Task item
In the data below, find the lines containing "return" and say how many there are, nothing more.

....

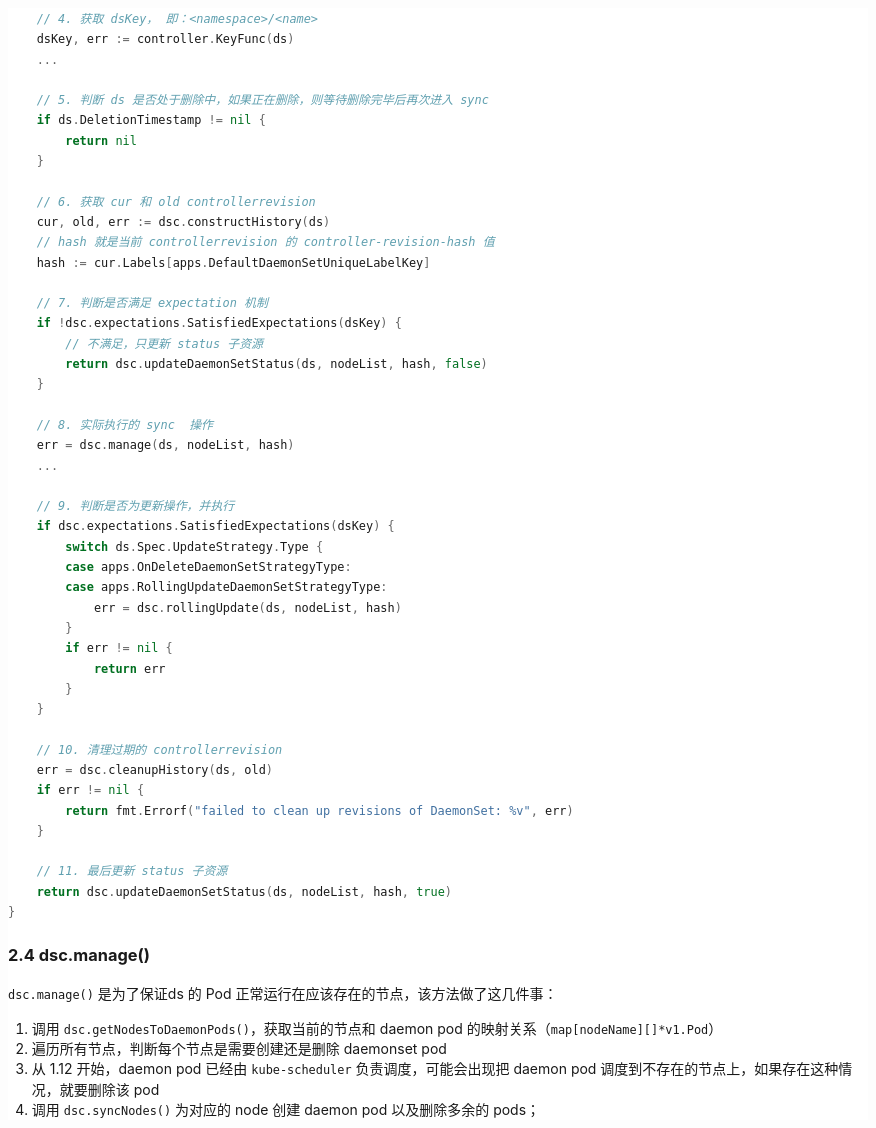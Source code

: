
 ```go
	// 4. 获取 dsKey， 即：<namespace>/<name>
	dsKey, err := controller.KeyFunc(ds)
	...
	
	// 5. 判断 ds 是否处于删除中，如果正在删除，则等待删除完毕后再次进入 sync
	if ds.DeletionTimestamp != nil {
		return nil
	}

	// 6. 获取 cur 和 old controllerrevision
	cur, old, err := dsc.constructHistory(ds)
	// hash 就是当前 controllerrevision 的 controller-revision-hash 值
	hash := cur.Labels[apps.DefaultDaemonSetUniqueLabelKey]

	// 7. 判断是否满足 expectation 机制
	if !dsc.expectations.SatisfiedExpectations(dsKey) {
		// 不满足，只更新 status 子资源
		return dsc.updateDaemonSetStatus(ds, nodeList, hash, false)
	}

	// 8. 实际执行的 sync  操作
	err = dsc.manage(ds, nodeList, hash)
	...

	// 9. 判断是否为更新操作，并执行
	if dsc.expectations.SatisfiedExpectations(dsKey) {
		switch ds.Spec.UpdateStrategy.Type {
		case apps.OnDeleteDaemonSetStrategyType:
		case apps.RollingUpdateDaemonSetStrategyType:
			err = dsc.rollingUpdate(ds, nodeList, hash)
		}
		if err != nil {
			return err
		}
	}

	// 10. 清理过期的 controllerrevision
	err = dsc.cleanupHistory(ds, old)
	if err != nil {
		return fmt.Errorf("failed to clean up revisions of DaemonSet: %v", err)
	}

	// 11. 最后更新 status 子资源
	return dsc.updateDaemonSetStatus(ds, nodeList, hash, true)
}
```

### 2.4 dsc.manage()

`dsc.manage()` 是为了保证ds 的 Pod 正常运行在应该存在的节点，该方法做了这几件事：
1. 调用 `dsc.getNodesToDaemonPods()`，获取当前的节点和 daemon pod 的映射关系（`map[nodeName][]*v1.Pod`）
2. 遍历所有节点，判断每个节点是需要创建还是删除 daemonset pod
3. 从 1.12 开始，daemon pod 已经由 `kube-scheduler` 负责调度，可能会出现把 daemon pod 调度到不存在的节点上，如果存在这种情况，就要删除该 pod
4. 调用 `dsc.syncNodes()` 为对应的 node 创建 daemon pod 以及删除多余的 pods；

....

Response for this exercise
5